▶ _What you will do_:
Count the lines below that contain the word "методы", and reply with that number alone.

Plain-text document sources
/---

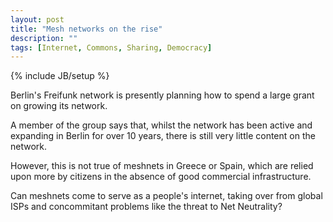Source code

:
 ```yaml
---
layout: post
title: "Mesh networks on the rise"
description: ""
tags: [Internet, Commons, Sharing, Democracy]
---
```

{% include JB/setup %}


Berlin's Freifunk network is presently planning how to spend a large grant on growing its network.

A member of the group says that, whilst the network has been active and expanding in Berlin for over 10 years, there is still very little content on the network.

However, this is not true of meshnets in Greece or Spain, which are relied upon more by citizens in the absence of good commercial infrastructure.


Can meshnets come to serve as a people's internet, taking over from global ISPs and concommitant problems like the threat to Net Neutrality?


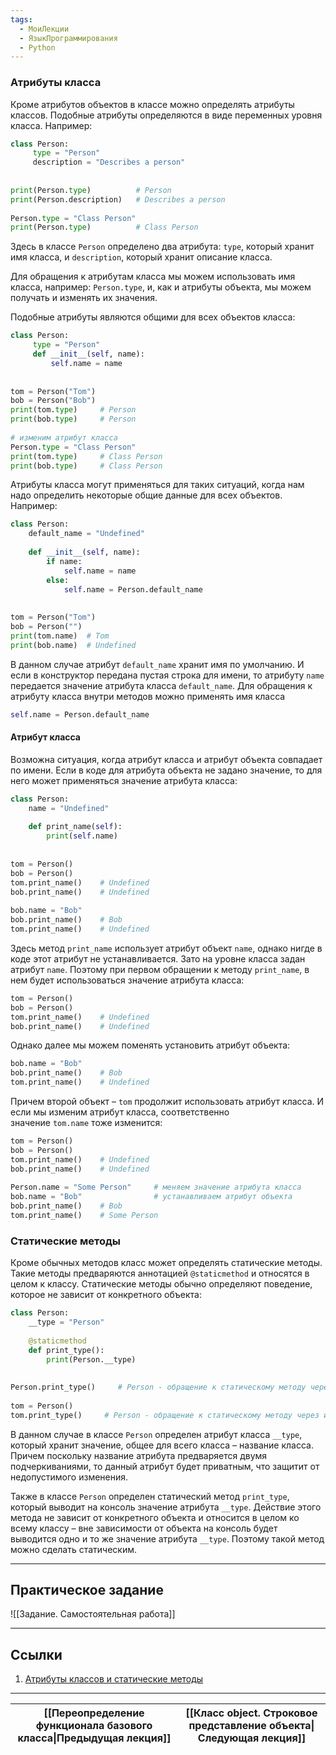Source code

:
 ```yaml
---
tags:
  - МоиЛекции
  - ЯзыкПрограммирования
  - Python
---
```

### Атрибуты класса

Кроме атрибутов объектов в классе можно определять атрибуты классов. Подобные атрибуты определяются в виде переменных уровня класса. Например:

```python
class Person:
     type = "Person"
     description = "Describes a person"
 
 
print(Person.type)          # Person
print(Person.description)   # Describes a person
 
Person.type = "Class Person"
print(Person.type)          # Class Person
```

Здесь в классе `Person` определено два атрибута: `type`, который хранит имя класса, и `description`, который хранит описание класса.

Для обращения к атрибутам класса мы можем использовать имя класса, например: `Person.type`, и, как и атрибуты объекта, мы можем получать и изменять их значения.

Подобные атрибуты являются общими для всех объектов класса:

```python
class Person:
     type = "Person"
     def __init__(self, name):
         self.name = name
 
 
tom = Person("Tom")
bob = Person("Bob")
print(tom.type)     # Person
print(bob.type)     # Person
 
# изменим атрибут класса
Person.type = "Class Person"
print(tom.type)     # Class Person
print(bob.type)     # Class Person
```

Атрибуты класса могут применяться для таких ситуаций, когда нам надо определить некоторые общие данные для всех объектов. Например:

```python
class Person:
    default_name = "Undefined"
 
    def __init__(self, name):
        if name:
            self.name = name
        else:
            self.name = Person.default_name
 
 
tom = Person("Tom")
bob = Person("")
print(tom.name)  # Tom
print(bob.name)  # Undefined
```

В данном случае атрибут `default_name` хранит имя по умолчанию. И если в конструктор передана пустая строка для имени, то атрибуту `name` передается значение атрибута класса `default_name`. Для обращения к атрибуту класса внутри методов можно применять имя класса

```python
self.name = Person.default_name
```

#### Атрибут класса

Возможна ситуация, когда атрибут класса и атрибут объекта совпадает по имени. Если в коде для атрибута объекта не задано значение, то для него может применяться значение атрибута класса:

```python
class Person:
    name = "Undefined"
 
    def print_name(self):
        print(self.name)
 
 
tom = Person()
bob = Person()
tom.print_name()    # Undefined
bob.print_name()    # Undefined
 
bob.name = "Bob"
bob.print_name()    # Bob
tom.print_name()    # Undefined
```

Здесь метод `print_name` использует атрибут объект `name`, однако нигде в коде этот атрибут не устанавливается. Зато на уровне класса задан атрибут `name`. Поэтому при первом обращении к методу `print_name`, в нем будет использоваться значение атрибута класса:

```python
tom = Person()
bob = Person()
tom.print_name()    # Undefined
bob.print_name()    # Undefined
```

Однако далее мы можем поменять установить атрибут объекта:

```python
bob.name = "Bob"
bob.print_name()    # Bob
tom.print_name()    # Undefined
```

Причем второй объект – `tom` продолжит использовать атрибут класса. И если мы изменим атрибут класса, соответственно значение `tom.name` тоже изменится:

```python
tom = Person()
bob = Person()
tom.print_name()    # Undefined
bob.print_name()    # Undefined
 
Person.name = "Some Person"     # меняем значение атрибута класса
bob.name = "Bob"                # устанавливаем атрибут объекта
bob.print_name()    # Bob
tom.print_name()    # Some Person
```

### Статические методы

Кроме обычных методов класс может определять статические методы. Такие методы предваряются аннотацией `@staticmethod` и относятся в целом к классу. Статические методы обычно определяют поведение, которое не зависит от конкретного объекта:

```python
class Person:
    __type = "Person"
 
    @staticmethod
    def print_type():
        print(Person.__type)
 
 
Person.print_type()     # Person - обращение к статическому методу через имя класса
 
tom = Person()
tom.print_type()     # Person - обращение к статическому методу через имя объекта
```

В данном случае в классе `Person` определен атрибут класса `__type`, который хранит значение, общее для всего класса – название класса. Причем поскольку название атрибута предваряется двумя подчеркиваниями, то данный атрибут будет приватным, что защитит от недопустимого изменения.

Также в классе `Person` определен статический метод `print_type`, который выводит на консоль значение атрибута `__type`. Действие этого метода не зависит от конкретного объекта и относится в целом ко всему классу – вне зависимости от объекта на консоль будет выводится одно и то же значение атрибута `__type`. Поэтому такой метод можно сделать статическим.

---
## Практическое задание

![[Задание. Самостоятельная работа]]

---
## Ссылки

1. [Атрибуты классов и статические методы](https://metanit.com/python/tutorial/7.6.php)

---

| [[Переопределение функционала базового класса\|Предыдущая лекция]] | [[Класс object. Строковое представление объекта\|Следующая лекция]] |
| ------------------------------------------------------------------ | ------------------------------------------------------------------- |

\---

▶ _Answer space_:
3